古くはBootstrapというものが有名でしたが、VuetifyはVue.jsでの利用に特化しており、下記のように独自のHTML要素かのように利用することができるのが特長です。
<v-btn color="success">Success</v-btn>
例えばButtonコンポーネントであるv-btn
でいうと、デフォルトでホバーしたときにカーソルが変わるとか、余白とか、押したときの色が変わるとか、そういった常識的なボタンだとそのCSS当たっているよね、というものが既に当たっている状況で提供されているので、デザインに特別なこだわりがなければかなりの速度で開発を進めることが出来ます。

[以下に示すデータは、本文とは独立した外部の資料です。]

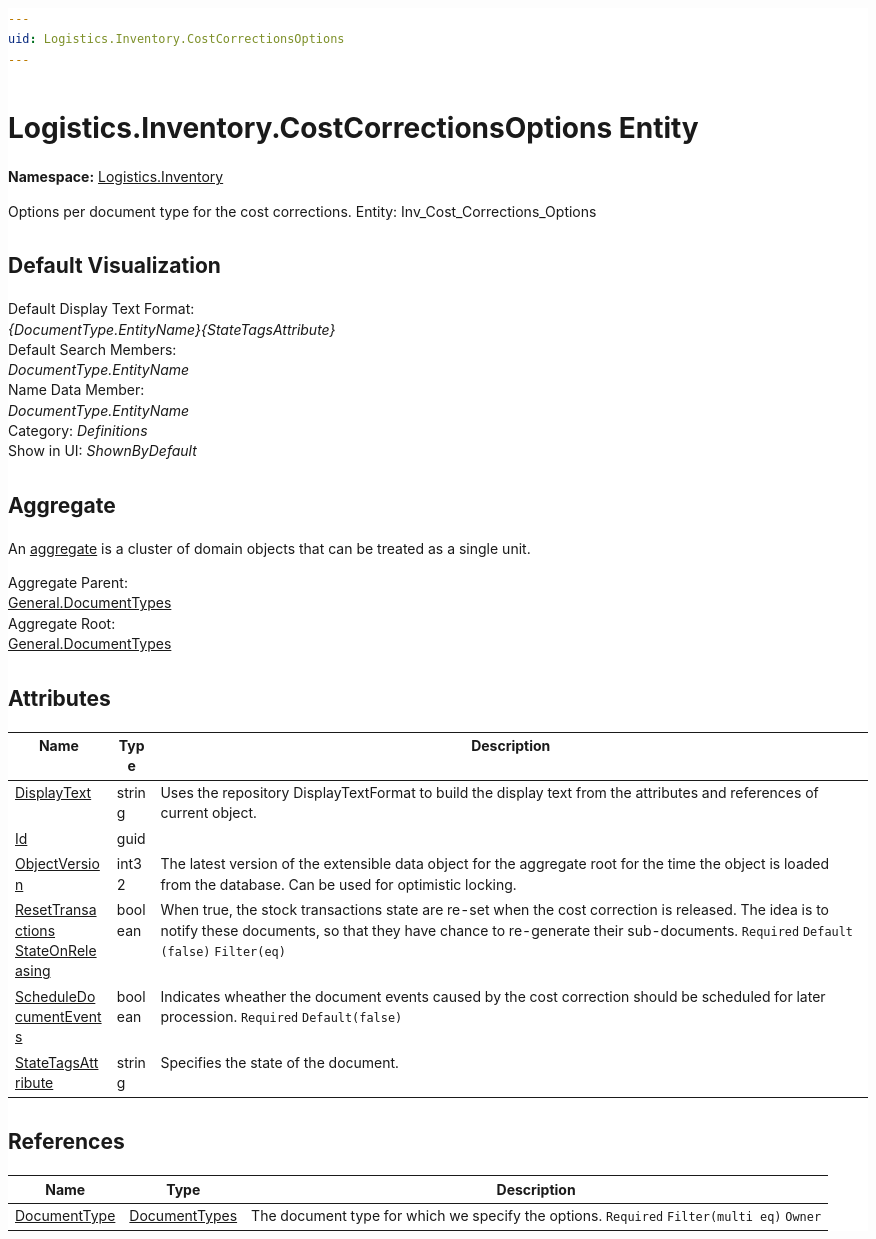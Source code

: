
 ```yaml
---
uid: Logistics.Inventory.CostCorrectionsOptions
---
```

# Logistics.Inventory.CostCorrectionsOptions Entity

**Namespace:** [Logistics.Inventory](Logistics.Inventory.md)  

Options per document type for the cost corrections. Entity: Inv_Cost_Corrections_Options

## Default Visualization
Default Display Text Format:  
_{DocumentType.EntityName}{StateTagsAttribute}_  
Default Search Members:  
_DocumentType.EntityName_  
Name Data Member:  
_DocumentType.EntityName_  
Category:  _Definitions_  
Show in UI:  _ShownByDefault_  

## Aggregate
An [aggregate](https://docs.erp.net/tech/advanced/concepts/aggregates.html) is a cluster of domain objects that can be treated as a single unit.  

Aggregate Parent:  
[General.DocumentTypes](General.DocumentTypes.md)  
Aggregate Root:  
[General.DocumentTypes](General.DocumentTypes.md)  

## Attributes

| Name | Type | Description |
| ---- | ---- | --- |
| [DisplayText](Logistics.Inventory.CostCorrectionsOptions.md#displaytext) | string | Uses the repository DisplayTextFormat to build the display text from the attributes and references of current object. 
| [Id](Logistics.Inventory.CostCorrectionsOptions.md#id) | guid |  
| [ObjectVersion](Logistics.Inventory.CostCorrectionsOptions.md#objectversion) | int32 | The latest version of the extensible data object for the aggregate root for the time the object is loaded from the database. Can be used for optimistic locking. 
| [ResetTransactions<br />StateOnReleasing](Logistics.Inventory.CostCorrectionsOptions.md#resettransactionsstateonreleasing) | boolean | When true, the stock transactions state are re-set when the cost correction is released. The idea is to notify these documents, so that they have chance to re-generate their sub-documents. `Required` `Default(false)` `Filter(eq)` 
| [ScheduleDocumentEvents](Logistics.Inventory.CostCorrectionsOptions.md#scheduledocumentevents) | boolean | Indicates wheather the document events caused by the cost correction should be scheduled for later procession. `Required` `Default(false)` 
| [StateTagsAttribute](Logistics.Inventory.CostCorrectionsOptions.md#statetagsattribute) | string | Specifies the state of the document. 

## References

| Name | Type | Description |
| ---- | ---- | --- |
| [DocumentType](Logistics.Inventory.CostCorrectionsOptions.md#documenttype) | [DocumentTypes](General.DocumentTypes.md) | The document type for which we specify the options. `Required` `Filter(multi eq)` `Owner` |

特に今のNoSchoolのようなフェーズだと、ホバーの色の当たり具合がをRGBで絶妙に調整すると言うよりは、そもそもページ内の情報設計がこれでいいんだっけ、というところから常に見直していかないといけないため、Vuetifyでディテールを常識的なものに持っていってくれるのは大変ありがたいです。
とはいえまだメジャーバージョン2が出たあたりで、Vuetify本体のアップデートが頻繁に行われていますので、細かいバグやドキュメントの内容がおかしいところなどが散見されるので、随時チェックしていくことが必要です。
https://twitter.com/Meijin_garden/status/1132910380391358466
NoSchoolの先生検索機能(https://noschool.asia/teacher/home )は数行しか自力でSCSSを書いておらず、ほぼ全てVuetifyの機能で賄っています。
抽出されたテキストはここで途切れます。